# Remote controller should control 2 different tvs/tivos



## n21jc (Mar 17, 2006)

Instead of the peanut controller controlling 2 different Tivos on the same tv, it should be able to control 2 different tvs and their Tivos in my multi-room viewing house. That's what the little 1/2 switch on the front of the peanut should do. Who the heck has 2 Tivos hooked up to the same tv in the first place? When we misplace one controller, I could then use another room's controller without having to reprogram the doggone thing each time.


----------



## barbeedoll (Sep 26, 2005)

n21jc said:


> Instead of the peanut controller controlling 2 different Tivos on the same tv, it should be able to control 2 different tvs and their Tivos in my multi-room viewing house. That's what the little 1/2 switch on the front of the peanut should do. Who the heck has 2 Tivos hooked up to the same tv in the first place? When we misplace one controller, I could then use another room's controller without having to reprogram the doggone thing each time.


I do, and I'd be lost without the feature that allows my one peanut to control two Tivo sets. I have three other family households in our family where they use two Tivos on one set, also.

Just wanted you to know we're out there.

Barbeedoll


----------



## mattack (Apr 9, 2001)

n21jc said:


> Who the heck has 2 Tivos hooked up to the same tv in the first place?


I have *4* tivos plus a non-tivo hard drive/DVD recorder that could all theoretically be hooked up to my single TV right now.. (One Tivo is actually unplugged at the moment however).

Since my TV only has 2 inputs, and the cheapo little switchbox I got a long time ago broke, I'm actually using the video inputs of the non-Tivo recorder to switch between 2 of the Tivos, and the newest Tivo (Tivo HD) is hooked to my other TV input.

The other S1 will likely be turned off soon (will probably let my parents use it for the free year after xferring lifetime).. and the first S1 will have its free year expire in the middle of January.. (From the S3 lifetime xfer).


----------



## n21jc (Mar 17, 2006)

Why do you have more than one tivo per tv?

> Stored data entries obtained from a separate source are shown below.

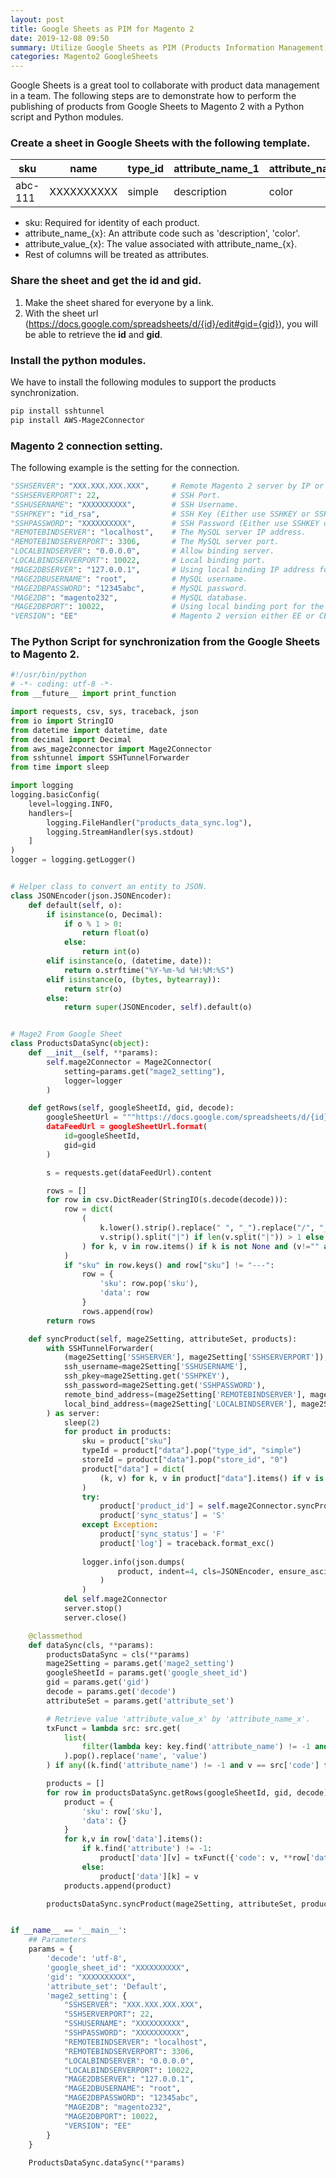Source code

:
 ```yaml
---
layout: post
title: Google Sheets as PIM for Magento 2
date: 2019-12-08 09:50
summary: Utilize Google Sheets as PIM (Products Information Management) for Magento 2.
categories: Magento2 GoogleSheets
---
```


Google Sheets is a great tool to collaborate with product data management in a team. The following steps are to demonstrate how to perform the publishing of products from Google Sheets to Magento 2 with a Python script and Python modules.
### Create a sheet in Google Sheets with the following template. 

sku | name | type_id | attribute_name_1 | attribute_name_2 | attribute_value_1 | attribute_value_2
--- | --- | --- | --- | --- | --- | ---
abc-111 | XXXXXXXXXX | simple | description | color | XXXXXXXXXX | White

* sku: Required for identity of each product.
* attribute_name_{x}: An attribute code such as 'description', 'color'.
* attribute_value_{x}: The value associated with attribute_name_{x}.
* Rest of columns will be treated as attributes.

### Share the sheet and get the id and gid.

1. Make the sheet shared for everyone by a link.
2. With the sheet url (https://docs.google.com/spreadsheets/d/{id}/edit#gid={gid}), you will be able to retrieve the **id** and **gid**.

### Install the python modules.

We have to install the following modules to support the products synchronization.
```bash
pip install sshtunnel
pip install AWS-Mage2Connector
```

### Magento 2 connection setting.

The following example is the setting for the connection. 
```python
"SSHSERVER": "XXX.XXX.XXX.XXX",     # Remote Magento 2 server by IP or full domain address.
"SSHSERVERPORT": 22,                # SSH Port.
"SSHUSERNAME": "XXXXXXXXXX",        # SSH Username.
"SSHPKEY": "id_rsa",                # SSH Key (Either use SSHKEY or SSHPASSWORD).
"SSHPASSWORD": "XXXXXXXXXX",        # SSH Password (Either use SSHKEY or SSHPASSWORD).
"REMOTEBINDSERVER": "localhost",    # The MySQL server IP address.
"REMOTEBINDSERVERPORT": 3306,       # The MySQL server port.
"LOCALBINDSERVER": "0.0.0.0",       # Allow binding server.
"LOCALBINDSERVERPORT": 10022,       # Local binding port.
"MAGE2DBSERVER": "127.0.0.1",       # Using local binding IP address for the remote MySQL server.
"MAGE2DBUSERNAME": "root",          # MySQL username.
"MAGE2DBPASSWORD": "12345abc",      # MySQL password.
"MAGE2DB": "magento232",            # MySQL database.
"MAGE2DBPORT": 10022,               # Using local binding port for the remote MySQL server.
"VERSION": "EE"                     # Magento 2 version either EE or CE.
```

### The Python Script for synchronization from the Google Sheets to Magento 2.

```python
#!/usr/bin/python
# -*- coding: utf-8 -*-
from __future__ import print_function

import requests, csv, sys, traceback, json
from io import StringIO
from datetime import datetime, date
from decimal import Decimal
from aws_mage2connector import Mage2Connector
from sshtunnel import SSHTunnelForwarder
from time import sleep

import logging
logging.basicConfig(
    level=logging.INFO,
    handlers=[
        logging.FileHandler("products_data_sync.log"),
        logging.StreamHandler(sys.stdout)
    ]
)   
logger = logging.getLogger()


# Helper class to convert an entity to JSON.
class JSONEncoder(json.JSONEncoder):
    def default(self, o):
        if isinstance(o, Decimal):
            if o % 1 > 0:
                return float(o)
            else:
                return int(o)
        elif isinstance(o, (datetime, date)):
            return o.strftime("%Y-%m-%d %H:%M:%S")
        elif isinstance(o, (bytes, bytearray)):
            return str(o)
        else:
            return super(JSONEncoder, self).default(o)


# Mage2 From Google Sheet
class ProductsDataSync(object):
    def __init__(self, **params):
        self.mage2Connector = Mage2Connector(
            setting=params.get("mage2_setting"), 
            logger=logger
        )

    def getRows(self, googleSheetId, gid, decode):
        googleSheetUrl = """https://docs.google.com/spreadsheets/d/{id}/export?format=csv&id={id}&gid={gid}""""
        dataFeedUrl = googleSheetUrl.format(
            id=googleSheetId,
            gid=gid
        )

        s = requests.get(dataFeedUrl).content

        rows = []
        for row in csv.DictReader(StringIO(s.decode(decode))):
            row = dict(
                (
                    k.lower().strip().replace(" ", "_").replace("/", "_").replace("(", "").replace(")", ""), 
                    v.strip().split("|") if len(v.split("|")) > 1 else v.strip()
                ) for k, v in row.items() if k is not None and (v!="" and v is not None)
            )
            if "sku" in row.keys() and row["sku"] != "---":
                row = {
                    'sku': row.pop('sku'),
                    'data': row
                }
                rows.append(row)
        return rows

    def syncProduct(self, mage2Setting, attributeSet, products):
        with SSHTunnelForwarder(
            (mage2Setting['SSHSERVER'], mage2Setting['SSHSERVERPORT']),
            ssh_username=mage2Setting['SSHUSERNAME'],
            ssh_pkey=mage2Setting.get('SSHPKEY'),
            ssh_password=mage2Setting.get('SSHPASSWORD'),
            remote_bind_address=(mage2Setting['REMOTEBINDSERVER'], mage2Setting['REMOTEBINDSERVERPORT']),
            local_bind_address=(mage2Setting['LOCALBINDSERVER'], mage2Setting['LOCALBINDSERVERPORT'])
        ) as server:
            sleep(2)
            for product in products:
                sku = product["sku"]
                typeId = product["data"].pop("type_id", "simple")
                storeId = product["data"].pop("store_id", "0")
                product["data"] = dict(
                    (k, v) for k, v in product["data"].items() if v is not None
                )
                try:
                    product['product_id'] = self.mage2Connector.syncProduct(sku, attributeSet, data, typeId, storeId)
                    product['sync_status'] = 'S'
                except Exception:
                    product['sync_status'] = 'F'
                    product['log'] = traceback.format_exc()
                
                logger.info(json.dumps(
                        product, indent=4, cls=JSONEncoder, ensure_ascii=False
                    )
                )
            del self.mage2Connector
            server.stop()
            server.close()

    @classmethod
    def dataSync(cls, **params):
        productsDataSync = cls(**params)
        mage2Setting = params.get('mage2_setting')
        googleSheetId = params.get('google_sheet_id')
        gid = params.get('gid')
        decode = params.get('decode')
        attributeSet = params.get('attribute_set')

        # Retrieve value 'attribute_value_x' by 'attribute_name_x'.
        txFunct = lambda src: src.get(
            list(
                filter(lambda key: key.find('attribute_name') != -1 and src[key]==src['code'], src.keys())
            ).pop().replace('name', 'value')
        ) if any((k.find('attribute_name') != -1 and v == src['code'] for k,v in src.items())) else None

        products = []
        for row in productsDataSync.getRows(googleSheetId, gid, decode):
            product = {
                'sku': row['sku'],
                'data': {}
            }
            for k,v in row['data'].items():
                if k.find('attribute') != -1:
                    product['data'][v] = txFunct({'code': v, **row['data']})
                else:
                    product['data'][k] = v
            products.append(product)

        productsDataSync.syncProduct(mage2Setting, attributeSet, products)


if __name__ == '__main__':
    ## Parameters
    params = {
        'decode': 'utf-8',
        'google_sheet_id': "XXXXXXXXXX",
        'gid': "XXXXXXXXXX",
        'attribute_set': 'Default',
        'mage2_setting': {
            "SSHSERVER": "XXX.XXX.XXX.XXX",
            "SSHSERVERPORT": 22,
            "SSHUSERNAME": "XXXXXXXXXX",
            "SSHPASSWORD": "XXXXXXXXXX",
            "REMOTEBINDSERVER": "localhost",
            "REMOTEBINDSERVERPORT": 3306,
            "LOCALBINDSERVER": "0.0.0.0",
            "LOCALBINDSERVERPORT": 10022,
            "MAGE2DBSERVER": "127.0.0.1",
            "MAGE2DBUSERNAME": "root",
            "MAGE2DBPASSWORD": "12345abc",
            "MAGE2DB": "magento232",
            "MAGE2DBPORT": 10022,
            "VERSION": "EE"
        }
    }
    
    ProductsDataSync.dataSync(**params)

```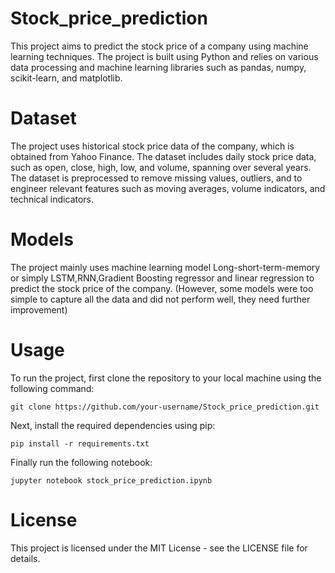 # Stock_price_prediction

This project aims to predict the stock price of a company using machine learning techniques. The project is built using Python and relies on various data processing and machine learning libraries such as pandas, numpy, scikit-learn, and matplotlib.

# Dataset

The project uses historical stock price data of the company, which is obtained from Yahoo Finance. The dataset includes daily stock price data, such as open, close, high, low, and volume, spanning over several years. The dataset is preprocessed to remove missing values, outliers, and to engineer relevant features such as moving averages, volume indicators, and technical indicators.

# Models

The project mainly uses machine learning model Long-short-term-memory or simply LSTM,RNN,Gradient Boosting regressor and linear regression to predict the stock price of the company. (However, some models were too simple to capture all the data and did not perform well, they need further improvement)

# Usage
To run the project, first clone the repository to your local machine using the following command:

```
git clone https://github.com/your-username/Stock_price_prediction.git
```

Next, install the required dependencies using pip:

```
pip install -r requirements.txt
```

Finally run the following notebook: 

```
jupyter notebook stock_price_prediction.ipynb
```

# License
This project is licensed under the MIT License - see the LICENSE file for details.
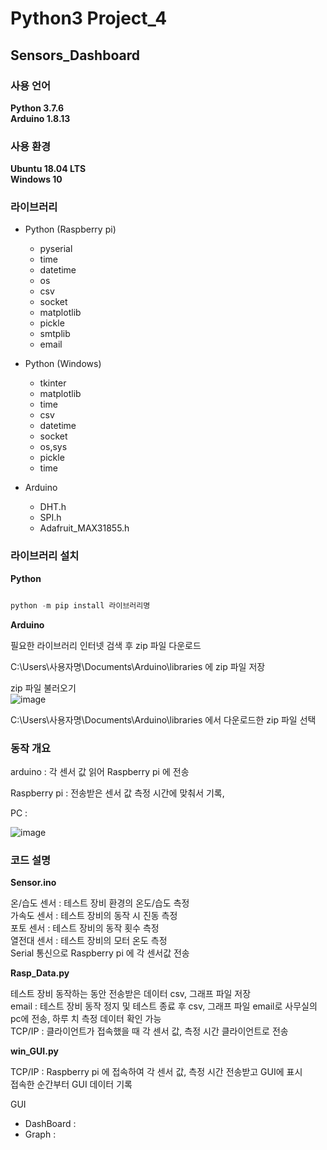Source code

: # Python3 Project_4
## Sensors_Dashboard

### 사용 언어
**Python 3.7.6**  
**Arduino 1.8.13**  

### 사용 환경
**Ubuntu 18.04 LTS**  
**Windows 10**  

### 라이브러리
 - Python (Raspberry pi)  
   - pyserial  
   - time  
   - datetime  
   - os  
   - csv  
   - socket  
   - matplotlib  
   - pickle  
   - smtplib  
   - email  

 - Python (Windows)  
   - tkinter  
   - matplotlib  
   - time  
   - csv  
   - datetime  
   - socket  
   - os,sys  
   - pickle  
   - time  
 
 - Arduino  
   - DHT.h  
   - SPI.h  
   - Adafruit_MAX31855.h  

### 라이브러리 설치
**Python**  

```python

python -m pip install 라이브러리명

```

**Arduino**  

필요한 라이브러리 인터넷 검색 후 zip 파일 다운로드  

C:\Users\사용자명\Documents\Arduino\libraries 에 zip 파일 저장  

zip 파일 불러오기  
![image](https://user-images.githubusercontent.com/96412126/159386813-feac94ca-6859-458a-b36c-97582c2fd0cd.png)

C:\Users\사용자명\Documents\Arduino\libraries 에서 다운로드한 zip 파일 선택  

### 동작 개요

arduino : 각 센서 값 읽어 Raspberry pi 에 전송

Raspberry pi : 전송받은 센서 값 측정 시간에 맞춰서 기록, 

PC : 

![image](https://user-images.githubusercontent.com/96412126/160563672-f853f8d4-1cea-48b0-be82-877f80174f85.png)


### 코드 설명  

**Sensor.ino**  

온/습도 센서 : 테스트 장비 환경의 온도/습도 측정  
가속도 센서 : 테스트 장비의 동작 시 진동 측정  
포토 센서 : 테스트 장비의 동작 횟수 측정  
열전대 센서 : 테스트 장비의 모터 온도 측정  
Serial 통신으로 Raspberry pi 에 각 센서값 전송  

**Rasp_Data.py**  

테스트 장비 동작하는 동안 전송받은 데이터 csv, 그래프 파일 저장  
email : 테스트 장비 동작 정지 및 테스트 종료 후 csv, 그래프 파일 email로 사무실의 pc에 전송, 하루 치 측정 데이터 확인 가능  
TCP/IP : 클라이언트가 접속했을 때 각 센서 값, 측정 시간 클라이언트로 전송  

**win_GUI.py**  

TCP/IP : Raspberry pi 에 접속하여 각 센서 값, 측정 시간 전송받고 GUI에 표시  
접속한 순간부터 GUI 데이터 기록  

GUI
 - DashBoard : 
 - Graph : 
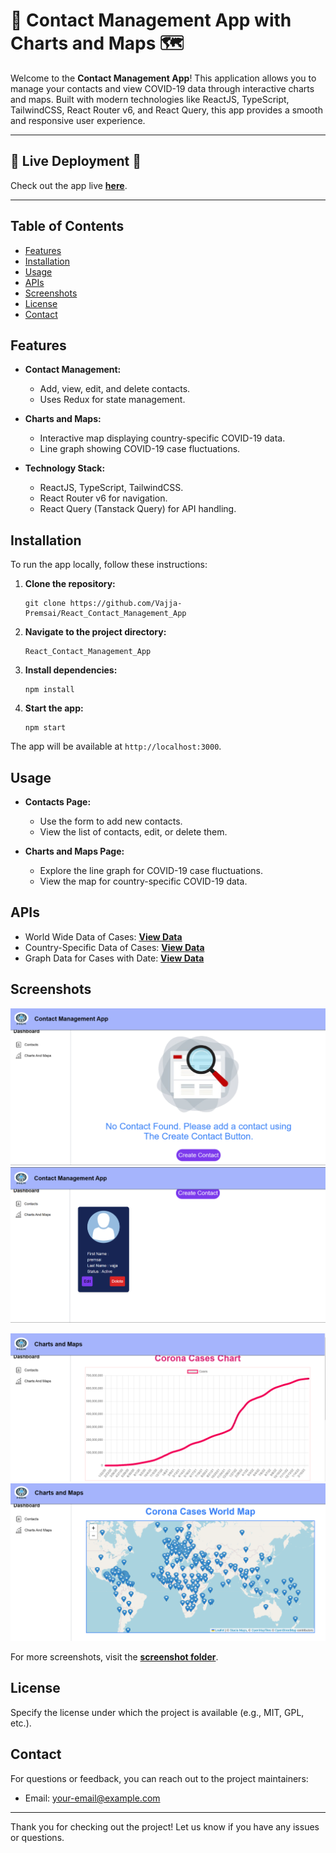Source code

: # 📝 Contact Management App with Charts and Maps 🗺️

Welcome to the **Contact Management App**! This application allows you to manage your contacts and view COVID-19 data through interactive charts and maps. Built with modern technologies like ReactJS, TypeScript, TailwindCSS, React Router v6, and React Query, this app provides a smooth and responsive user experience.

---

## 🌟 **Live Deployment** 🌟 

Check out the app live [**here**](https://react-contact-management-app-ocnm-prems-projects-7f99fe25.vercel.app/). 

---

## Table of Contents

- [Features](#features)
- [Installation](#installation)
- [Usage](#usage)
- [APIs](#apis)
- [Screenshots](#screenshots)
- [License](#license)
- [Contact](#contact)

## Features

- **Contact Management:**
    - Add, view, edit, and delete contacts.
    - Uses Redux for state management.

- **Charts and Maps:**
    - Interactive map displaying country-specific COVID-19 data.
    - Line graph showing COVID-19 case fluctuations.

- **Technology Stack:**
    - ReactJS, TypeScript, TailwindCSS.
    - React Router v6 for navigation.
    - React Query (Tanstack Query) for API handling.

## Installation

To run the app locally, follow these instructions:

1. **Clone the repository:**
    ```shell
    git clone https://github.com/Vajja-Premsai/React_Contact_Management_App
    ```

2. **Navigate to the project directory:**
    ```shell
    React_Contact_Management_App
    ```

3. **Install dependencies:**
    ```shell
    npm install
    ```

4. **Start the app:**
    ```shell
    npm start
    ```

The app will be available at `http://localhost:3000`.

## Usage

- **Contacts Page:** 
    - Use the form to add new contacts.
    - View the list of contacts, edit, or delete them.

- **Charts and Maps Page:**
    - Explore the line graph for COVID-19 case fluctuations.
    - View the map for country-specific COVID-19 data.

## APIs

- World Wide Data of Cases: [**View Data**](https://disease.sh/v3/covid-19/all)
- Country-Specific Data of Cases: [**View Data**](https://disease.sh/v3/covid-19/countries)
- Graph Data for Cases with Date: [**View Data**](https://disease.sh/v3/covid-19/historical/all?lastdays=all)

## Screenshots
![Home Page ](./ScreenShots/home.png)
![Contact Management](./ScreenShots/contact.png)

![Charts and Maps](./ScreenShots/disp.png)
![Charts and Maps](./ScreenShots/disp1.png)

For more screenshots, visit the [**screenshot folder**](./ScreenShots/).

## License

Specify the license under which the project is available (e.g., MIT, GPL, etc.).

## Contact

For questions or feedback, you can reach out to the project maintainers:

- Email: [your-email@example.com](mailto:premsaiv518@gmail.com)

---

Thank you for checking out the project! Let us know if you have any issues or questions.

Is it to increase the recording capacity and/or in case of recording conflicts?


----------



## barbeedoll (Sep 26, 2005)

n21jc said:


> Why do you have more than one tivo per tv? Is it to increase the recording capacity and/or in case of recording conflicts?


Yes. It also means that I can watch more shows on that conveniently located TV without waiting for MRV transfers.

Both have Lifetime service, so there is no reason for me to upgrade to a dual tuner.

Barbeedoll


----------



## hummingbird_206 (Aug 23, 2007)

n21jc said:


> Why do you have more than one tivo per tv? Is it to increase the recording capacity and/or in case of recording conflicts?


I have an S3 and S2 both connected to the same TV and love that 1-2 switch. I purchased the S3 so that I could record in HD, but kept the S2 connected to record non-HD (to save space on the S3 for HD content) as well as to record on Thursday nights when there are 3 shows I want at the same time.


----------



## megazone (Mar 3, 2002)

hummingbird_206 said:


> I have an S3 and S2 both connected to the same TV


Same here. The S3 is my main unit, but the S2 is a Pioneer TiVo/DVD combo. I use that as a kind of backup, and to record anything I know I'll want burned to DVD. I also have my LD player setup so I can rip LDs into the TiVo, then burn them to DVD.


----------